- [Data for the task]:
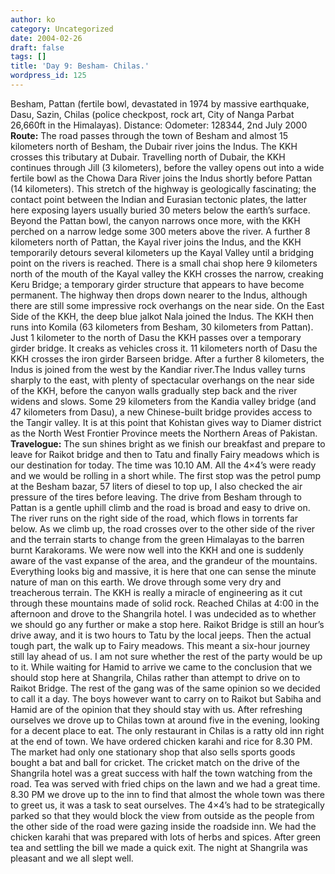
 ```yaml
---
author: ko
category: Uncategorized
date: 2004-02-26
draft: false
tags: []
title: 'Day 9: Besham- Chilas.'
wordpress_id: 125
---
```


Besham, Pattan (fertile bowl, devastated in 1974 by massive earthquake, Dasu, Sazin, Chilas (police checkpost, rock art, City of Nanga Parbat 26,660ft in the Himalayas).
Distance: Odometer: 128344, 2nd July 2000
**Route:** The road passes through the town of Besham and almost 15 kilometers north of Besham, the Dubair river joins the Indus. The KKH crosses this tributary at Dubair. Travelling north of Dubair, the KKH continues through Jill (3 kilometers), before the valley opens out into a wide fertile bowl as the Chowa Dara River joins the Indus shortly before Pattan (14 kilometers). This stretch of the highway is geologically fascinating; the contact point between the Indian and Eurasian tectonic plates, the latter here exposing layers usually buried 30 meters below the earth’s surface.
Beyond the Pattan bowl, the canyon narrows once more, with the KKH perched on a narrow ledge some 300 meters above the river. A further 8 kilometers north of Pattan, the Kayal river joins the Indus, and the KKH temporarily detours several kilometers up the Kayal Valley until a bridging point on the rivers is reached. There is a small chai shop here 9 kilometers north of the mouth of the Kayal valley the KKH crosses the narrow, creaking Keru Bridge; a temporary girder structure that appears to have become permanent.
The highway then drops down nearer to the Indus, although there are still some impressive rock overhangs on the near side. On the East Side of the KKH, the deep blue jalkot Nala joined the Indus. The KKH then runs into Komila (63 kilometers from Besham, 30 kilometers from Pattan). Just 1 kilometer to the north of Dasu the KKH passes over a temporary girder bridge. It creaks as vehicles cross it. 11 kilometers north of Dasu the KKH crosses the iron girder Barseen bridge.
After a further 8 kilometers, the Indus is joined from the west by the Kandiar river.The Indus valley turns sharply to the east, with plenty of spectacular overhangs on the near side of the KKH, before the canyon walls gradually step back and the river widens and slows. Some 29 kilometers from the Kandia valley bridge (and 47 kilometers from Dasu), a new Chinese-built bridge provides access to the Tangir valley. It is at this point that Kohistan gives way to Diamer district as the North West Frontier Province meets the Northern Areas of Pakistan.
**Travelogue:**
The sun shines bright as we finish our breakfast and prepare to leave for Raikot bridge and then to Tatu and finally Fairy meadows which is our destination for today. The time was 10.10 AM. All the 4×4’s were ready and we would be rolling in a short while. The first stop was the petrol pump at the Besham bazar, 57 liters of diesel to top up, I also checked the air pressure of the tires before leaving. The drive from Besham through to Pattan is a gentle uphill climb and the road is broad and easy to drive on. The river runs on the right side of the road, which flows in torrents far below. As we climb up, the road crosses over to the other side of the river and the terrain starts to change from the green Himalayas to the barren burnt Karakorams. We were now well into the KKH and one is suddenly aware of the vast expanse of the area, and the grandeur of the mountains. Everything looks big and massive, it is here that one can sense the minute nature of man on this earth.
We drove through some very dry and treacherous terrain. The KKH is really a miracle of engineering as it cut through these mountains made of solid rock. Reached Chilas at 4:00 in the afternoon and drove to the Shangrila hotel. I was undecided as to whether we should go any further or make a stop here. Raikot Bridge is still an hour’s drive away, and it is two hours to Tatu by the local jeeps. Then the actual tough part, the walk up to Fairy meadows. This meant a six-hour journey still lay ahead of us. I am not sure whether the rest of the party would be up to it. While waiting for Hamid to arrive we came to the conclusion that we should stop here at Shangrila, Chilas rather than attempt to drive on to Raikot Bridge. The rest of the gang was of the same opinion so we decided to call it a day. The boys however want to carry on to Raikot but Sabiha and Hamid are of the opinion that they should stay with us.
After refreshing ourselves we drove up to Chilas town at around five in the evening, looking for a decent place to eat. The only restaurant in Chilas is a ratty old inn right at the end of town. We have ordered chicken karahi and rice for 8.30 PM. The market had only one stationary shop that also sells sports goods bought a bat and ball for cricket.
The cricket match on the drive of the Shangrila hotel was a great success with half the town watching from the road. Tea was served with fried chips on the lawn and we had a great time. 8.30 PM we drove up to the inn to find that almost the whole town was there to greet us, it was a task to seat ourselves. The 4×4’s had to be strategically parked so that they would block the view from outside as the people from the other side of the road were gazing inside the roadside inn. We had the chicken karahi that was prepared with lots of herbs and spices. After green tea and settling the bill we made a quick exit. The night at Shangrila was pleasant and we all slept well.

- [Instructions to follow]: When the word "temporary" appears in a line of the listing, copy that line.

- [Output for this exercise]:
Beyond the Pattan bowl, the canyon narrows once more, with the KKH perched on a narrow ledge some 300 meters above the river. A further 8 kilometers north of Pattan, the Kayal river joins the Indus, and the KKH temporarily detours several kilometers up the Kayal Valley until a bridging point on the rivers is reached. There is a small chai shop here 9 kilometers north of the mouth of the Kayal valley the KKH crosses the narrow, creaking Keru Bridge; a temporary girder structure that appears to have become permanent.
The highway then drops down nearer to the Indus, although there are still some impressive rock overhangs on the near side. On the East Side of the KKH, the deep blue jalkot Nala joined the Indus. The KKH then runs into Komila (63 kilometers from Besham, 30 kilometers from Pattan). Just 1 kilometer to the north of Dasu the KKH passes over a temporary girder bridge. It creaks as vehicles cross it. 11 kilometers north of Dasu the KKH crosses the iron girder Barseen bridge.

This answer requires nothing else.